Food Film Fiesta: Revisiting “Big Night”

Every second and fourth Wednesday night of the month, legendary bartender/chef/restaurant insider Dave Mau hosts Dinner with Dave at Memphis at the Santora, where he treats drinkers to a free meal and live music as the evening progresses. To remind ustedes of this great night, Dave treats us that week to a random OC food or drink musing of his choice. Enjoy!!

I’ve been meaning to make a timpano.

There have been many years of threatening to do so for the holidays but it’s a pretty formidable undertaking even by my standards and, to be perfectly honest, I’m scared to death of screwing it up. It’s a massive, San Onofre reactor-shaped beast of a meal. Within its baked shell lie pasta, eggs, sausage, cheese and/or a hundred other variations of ingredients, depending on whose kitchen gospel you adhere to. You really need a ridiculously big ceramic bowl to pull it off and so far that’s been my excuse not to build one. And that is a total cop out.

The timpano came into our popular American culinary lexicon back in 1996 with the release of Big Night. Upon Google-ing it you can experience the varying levels of success by the do-it-at-home crowd. The movie itself is a cult fave, both the food and indie film crowds ate it up (pun intended) but it didn’t move very far into the mainstream aside from the above-mentioned main course.


It may seem strange to talk about a 17 year old movie but a recent Facebook post prompted me to bring it up. I couldn’t believe the amount of my “in the know” food friends and associates that had never heard of the film, much less seen it. I was shocked. Starring Tony Shaloub, Stanley Tucci, Isabella Rossellini and Ian Holm, it is the story of two brothers who come to America and open their own small Italian restaurant in New York in the 1960’s.

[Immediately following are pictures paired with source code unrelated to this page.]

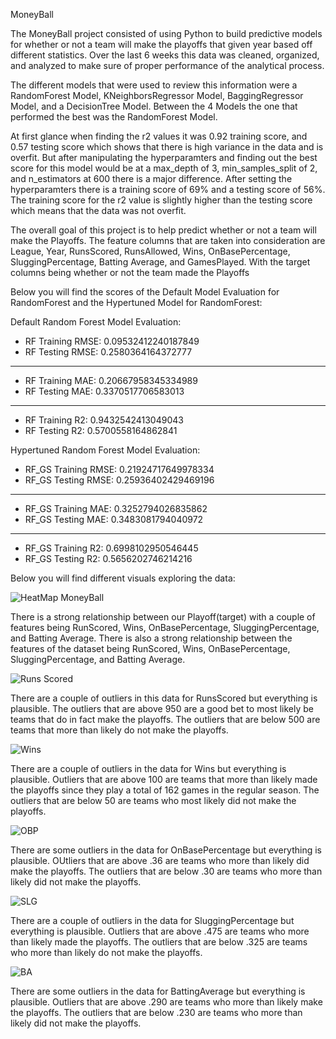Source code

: MoneyBall

The MoneyBall project consisted of using Python to build predictive models for whether or not a team will make the playoffs that given year based off different statistics. Over the last 6 weeks this data was cleaned, organized, and analyzed to make sure of proper performance of the analytical process.

The different models that were used to review this information were a RandomForest Model, KNeighborsRegressor Model, BaggingRegressor Model, and a DecisionTree Model. Between the 4 Models the one that performed the best was the RandomForest Model. 

At first glance when finding the r2 values it was 0.92 training score, and 0.57 testing score which shows that there is high variance in the data and is overfit. But after manipulating the hyperparamters and finding out the best score for this model would be at a max_depth of 3, min_samples_split of 2, and n_estimators at 600 there is a major difference. After setting the hyperparamters there is a training score of 69% and a testing score of 56%. The training score for the r2 value is slightly higher than the testing score which means that the data was not overfit.

The overall goal of this project is to help predict whether or not a team will make the Playoffs. The feature columns that are taken into consideration are League, Year, RunsScored, RunsAllowed, Wins, OnBasePercentage, SluggingPercentage, Batting Average, and GamesPlayed. With the target columns being whether or not the team made the Playoffs


Below you will find the scores of the Default Model Evaluation for RandomForest and the Hypertuned Model for RandomForest:

Default Random Forest Model Evaluation:

- RF Training RMSE: 0.09532412240187849
- RF Testing RMSE: 0.2580364164372777
------
- RF Training MAE: 0.20667958345334989
- RF Testing MAE: 0.3370517706583013
------
- RF Training R2: 0.9432542413049043
- RF Testing R2: 0.5700558164862841



Hypertuned Random Forest Model Evaluation:

- RF_GS Training RMSE: 0.21924717649978334
- RF_GS Testing RMSE: 0.25936402429469196
------
- RF_GS Training MAE: 0.3252794026835862
- RF_GS Testing MAE: 0.3483081794040972
------
- RF_GS Training R2: 0.6998102950546445
- RF_GS Testing R2: 0.5656202746214216




Below you will find different visuals exploring the data:

![HeatMap MoneyBall](https://user-images.githubusercontent.com/97055926/160733950-6c66f43d-8d73-40d7-939c-3b1fc0fd404c.png)


There is a strong relationship between our Playoff(target) with a couple of features being RunScored, Wins, OnBasePercentage, SluggingPercentage, and Batting Average.
There is also a strong relationship between the features of the dataset being RunScored, Wins, OnBasePercentage, SluggingPercentage, and Batting Average.

![Runs Scored](https://user-images.githubusercontent.com/97055926/160734065-7ee672e7-8c52-4bc4-9124-aefd1464fb35.png)


There are a couple of outliers in this data for RunsScored but everything is plausible. The outliers that are above 950 are a good bet to most likely be teams that do in fact make the playoffs. The outliers that are below 500 are teams that more than likely do not make the playoffs.

![Wins](https://user-images.githubusercontent.com/97055926/160734147-71ae9314-51ea-4937-8745-599c29f3dd47.png)


There are a couple of outliers in the data for Wins but everything is plausible. Outliers that are above 100 are teams that more than likely made the playoffs since they play a total of 162 games in the regular season. The outliers that are below 50 are teams who most likely did not make the playoffs. 

![OBP](https://user-images.githubusercontent.com/97055926/160734345-db27bc41-bf99-46db-b357-d684bc7811c4.png)


There are some outliers in the data for OnBasePercentage but everything is plausible. OUtliers that are above .36 are teams who more than likely did make the playoffs. The outliers that are below .30 are teams who more than likely did not make the playoffs.

![SLG](https://user-images.githubusercontent.com/97055926/160734367-7694ef14-dc3d-4eec-a126-2f6f30f25b7e.png)


There are a couple of outliers in the data for SluggingPercentage but everything is plausible. Outliers that are above .475 are teams who more than likely made the playoffs. The outliers that are below .325 are teams who more than likely do not make the playoffs. 

![BA](https://user-images.githubusercontent.com/97055926/160734396-a911185a-5716-48d1-b8c6-eac52154ecc6.png)

There are some outliers in the data for BattingAverage but everything is plausible. Outliers that are above .290 are teams who more than likely make the playoffs. The outliers that are below .230 are teams who more than likely did not make the playoffs.
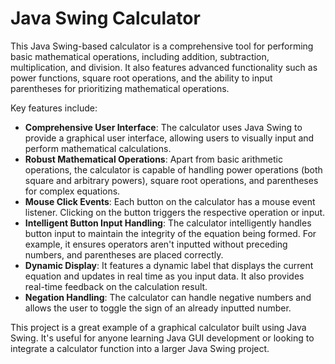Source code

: # Java Swing Calculator

This Java Swing-based calculator is a comprehensive tool for performing basic mathematical operations, including addition, subtraction, multiplication, and division. It also features advanced functionality such as power functions, square root operations, and the ability to input parentheses for prioritizing mathematical operations.

Key features include:

- **Comprehensive User Interface**: The calculator uses Java Swing to provide a graphical user interface, allowing users to visually input and perform mathematical calculations.
- **Robust Mathematical Operations**: Apart from basic arithmetic operations, the calculator is capable of handling power operations (both square and arbitrary powers), square root operations, and parentheses for complex equations.
- **Mouse Click Events**: Each button on the calculator has a mouse event listener. Clicking on the button triggers the respective operation or input.
- **Intelligent Button Input Handling**: The calculator intelligently handles button input to maintain the integrity of the equation being formed. For example, it ensures operators aren't inputted without preceding numbers, and parentheses are placed correctly.
- **Dynamic Display**: It features a dynamic label that displays the current equation and updates in real time as you input data. It also provides real-time feedback on the calculation result.
- **Negation Handling**: The calculator can handle negative numbers and allows the user to toggle the sign of an already inputted number.

This project is a great example of a graphical calculator built using Java Swing. It's useful for anyone learning Java GUI development or looking to integrate a calculator function into a larger Java Swing project.

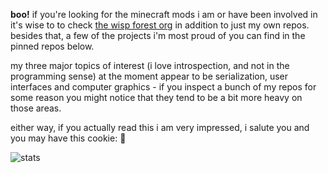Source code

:**boo!** if you're looking for the minecraft mods i am or have been involved in it's wise to to check [the wisp forest org](https://github.com/wisp-forest) in addition to just my own repos.
besides that, a few of the projects i'm most proud of you can find in the pinned repos below.

my three major topics of interest (i love introspection, and not in the programming sense) at the moment appear to
be serialization, user interfaces and computer graphics - if you inspect a bunch of my repos for some reason you might notice that they tend to be a bit more heavy on those areas.

either way, if you actually read this i am very impressed, i salute you and you may have this cookie: 🍪

![stats](https://github-readme-stats.vercel.app/api?username=gliscowo&theme=github_dark&show_icons=true&hide=prs,issues&hide_border=true&border_radius=10)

The brother kitchen aspect of the movie really resonates with me and not just because of the obvious aspects. It’s no secret that I lost my younger brother Chris more than four years ago. Our culinary adventures together spanned more than two decades and I still can’t believe he is gone. There is a brotherhood in cooking and if you top that with actual brotherhood, well, you can fill in the blanks. That’s what I like most about this film.

Good food movies are based on the tension of partnership and Shaloub, playing Primo the older brother and Tucci, playing the younger more pragmatic Secondo pull it off perfectly. Primo is a culinary savant that brings the flavor of the old country with him and possesses a narrow but admirable view of food. He calls a guest who orders risotto AND spaghetti a “Philistine” in an epic use of the word. Secondo understands the nuts and bolts of the industry and his quote is spot on as well. His brother says “Give people time, they will learn.” His response? “I don’t have time for them to learn.” The two of them also have to struggle against clients expecting the watered down mid-century version of “eye-tal-ian” cuisine instead of the real stuff from the old country.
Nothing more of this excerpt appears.